AIM OF THE EXERCISE: Except for the images, repeat the entries below word for word.

[Dataset excerpts]
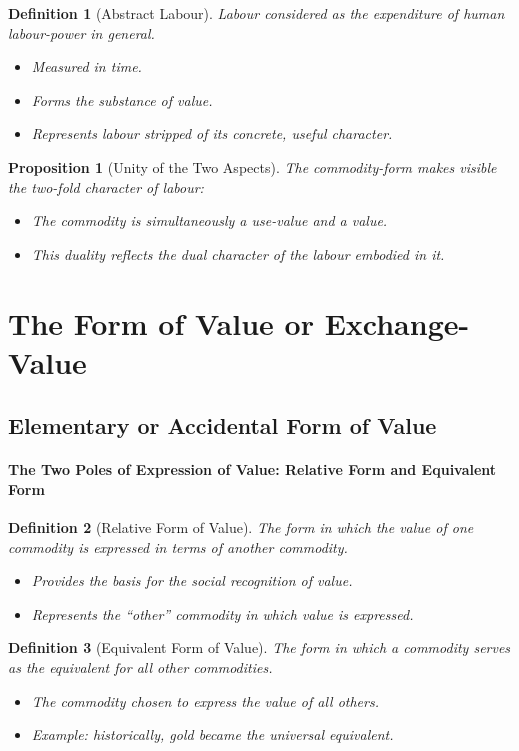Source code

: \documentclass{article}
\newtheorem{innerdef}{Definition}
\newtheorem{innerprop}{Proposition}
\newenvironment{definition}{\begin{innerdef}}{\end{innerdef}}
\newenvironment{proposition}{\begin{innerprop}}{\end{innerprop}}
\begin{document}
\begin{definition}[Abstract Labour]\label{def:1.1.2.2}
Labour considered as the expenditure of human labour-power in general.
\begin{itemize}[noitemsep]
  \item Measured in time.
  \item Forms the substance of value.
  \item Represents labour stripped of its concrete, useful character.
\end{itemize}
\end{definition}

\begin{proposition}[Unity of the Two Aspects]\label{prop:1.1.2.2}
The commodity-form makes visible the two-fold character of labour:
\begin{itemize}[noitemsep]
  \item The commodity is simultaneously a use-value and a value.
  \item This duality reflects the dual character of the labour embodied in it.
\end{itemize}
\end{proposition}

\newpage

\section{The Form of Value or Exchange-Value}

\subsection{Elementary or Accidental Form of Value}

\paragraph{The Two Poles of Expression of Value: Relative Form and Equivalent Form}

\begin{definition}[Relative Form of Value]
The form in which the value of one commodity is expressed in terms of another commodity.
\begin{itemize}[noitemsep]
    \item Provides the basis for the social recognition of value.
    \item Represents the “other” commodity in which value is expressed.
\end{itemize}
\end{definition}

\begin{definition}[Equivalent Form of Value]
The form in which a commodity serves as the equivalent for all other commodities.
\begin{itemize}[noitemsep]
    \item The commodity chosen to express the value of all others.
    \item Example: historically, gold became the universal equivalent.
\end{itemize}
\end{definition}
\end{document}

YOUR RESPONSE:
Source code

: \documentclass{article}
\newtheorem{innerdef}{Definition}
\newtheorem{innerprop}{Proposition}
\newenvironment{definition}{\begin{innerdef}}{\end{innerdef}}
\newenvironment{proposition}{\begin{innerprop}}{\end{innerprop}}
\begin{document}
\begin{definition}[Abstract Labour]\label{def:1.1.2.2}
Labour considered as the expenditure of human labour-power in general.
\begin{itemize}[noitemsep]
  \item Measured in time.
  \item Forms the substance of value.
  \item Represents labour stripped of its concrete, useful character.
\end{itemize}
\end{definition}

\begin{proposition}[Unity of the Two Aspects]\label{prop:1.1.2.2}
The commodity-form makes visible the two-fold character of labour:
\begin{itemize}[noitemsep]
  \item The commodity is simultaneously a use-value and a value.
  \item This duality reflects the dual character of the labour embodied in it.
\end{itemize}
\end{proposition}

\newpage

\section{The Form of Value or Exchange-Value}

\subsection{Elementary or Accidental Form of Value}

\paragraph{The Two Poles of Expression of Value: Relative Form and Equivalent Form}

\begin{definition}[Relative Form of Value]
The form in which the value of one commodity is expressed in terms of another commodity.
\begin{itemize}[noitemsep]
    \item Provides the basis for the social recognition of value.
    \item Represents the “other” commodity in which value is expressed.
\end{itemize}
\end{definition}

\begin{definition}[Equivalent Form of Value]
The form in which a commodity serves as the equivalent for all other commodities.
\begin{itemize}[noitemsep]
    \item The commodity chosen to express the value of all others.
    \item Example: historically, gold became the universal equivalent.
\end{itemize}
\end{definition}
\end{document}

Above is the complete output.